Model choice matters enormously at scale.
Common interview follow-ups
"Why is the context window finite if more is always better?"
Three reasons: 1) attention is O(n²) — compute and memory cost; 2) training data of very long sequences is scarce; 3) "lost in the middle" — models can't usefully attend to all tokens equally at huge contexts. The 2M-token Gemini window is impressive but real-world usefulness drops past ~32k for most tasks.

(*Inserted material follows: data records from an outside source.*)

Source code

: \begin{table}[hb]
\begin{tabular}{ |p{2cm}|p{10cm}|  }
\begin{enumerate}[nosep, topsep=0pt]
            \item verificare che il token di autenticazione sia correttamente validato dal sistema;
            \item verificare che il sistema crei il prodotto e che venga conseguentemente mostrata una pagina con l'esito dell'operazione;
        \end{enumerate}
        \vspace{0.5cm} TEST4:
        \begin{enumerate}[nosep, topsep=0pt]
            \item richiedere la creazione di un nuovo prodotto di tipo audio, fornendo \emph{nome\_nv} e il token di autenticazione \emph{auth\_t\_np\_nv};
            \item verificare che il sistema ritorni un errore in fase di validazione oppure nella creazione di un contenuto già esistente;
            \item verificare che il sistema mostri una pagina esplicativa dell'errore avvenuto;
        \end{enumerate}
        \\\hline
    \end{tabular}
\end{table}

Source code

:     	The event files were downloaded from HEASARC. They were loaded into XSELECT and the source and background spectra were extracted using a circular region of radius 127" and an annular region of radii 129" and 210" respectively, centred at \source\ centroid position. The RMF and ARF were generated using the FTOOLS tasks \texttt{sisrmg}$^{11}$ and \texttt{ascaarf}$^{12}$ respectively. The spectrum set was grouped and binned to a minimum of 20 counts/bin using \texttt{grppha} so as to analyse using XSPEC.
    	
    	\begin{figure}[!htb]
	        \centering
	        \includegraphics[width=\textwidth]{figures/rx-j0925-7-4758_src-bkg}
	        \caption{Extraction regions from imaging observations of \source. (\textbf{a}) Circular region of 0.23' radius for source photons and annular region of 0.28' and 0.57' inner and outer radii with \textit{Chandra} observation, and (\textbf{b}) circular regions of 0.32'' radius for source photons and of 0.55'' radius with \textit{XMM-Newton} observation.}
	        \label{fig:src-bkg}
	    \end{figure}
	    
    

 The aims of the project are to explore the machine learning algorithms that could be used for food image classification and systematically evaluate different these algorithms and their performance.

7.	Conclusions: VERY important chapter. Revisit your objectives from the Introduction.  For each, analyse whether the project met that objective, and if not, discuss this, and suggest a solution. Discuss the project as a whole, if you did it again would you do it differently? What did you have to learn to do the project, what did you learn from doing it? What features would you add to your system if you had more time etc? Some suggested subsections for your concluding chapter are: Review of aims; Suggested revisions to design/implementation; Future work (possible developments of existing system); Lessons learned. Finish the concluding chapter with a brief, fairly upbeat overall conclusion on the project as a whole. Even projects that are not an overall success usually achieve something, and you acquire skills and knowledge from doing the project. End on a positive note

"How do you handle a document larger than the context window?"
Three patterns:
- RAG (most common) — chunk + embed + retrieve top-K, only the relevant chunks enter the prompt
- Iterative summarization — summarize chunk by chunk, then summarize the summaries
- Sliding window — process overlapping windows, combine outputs
Interview-grade summary
"Tokens are sub-word units; pricing and context limits are token-based, not word-based. Context windows are finite (128k-2M tokens depending on model) and you must budget for prompt, history, retrieved context, AND reserved response space. Attention is O(n²) — doubling context quadruples compute. Watch out for the 'lost in the middle' effect on long contexts. For Q&A over data that doesn't fit, use RAG to retrieve relevant chunks instead of stuffing everything into the prompt."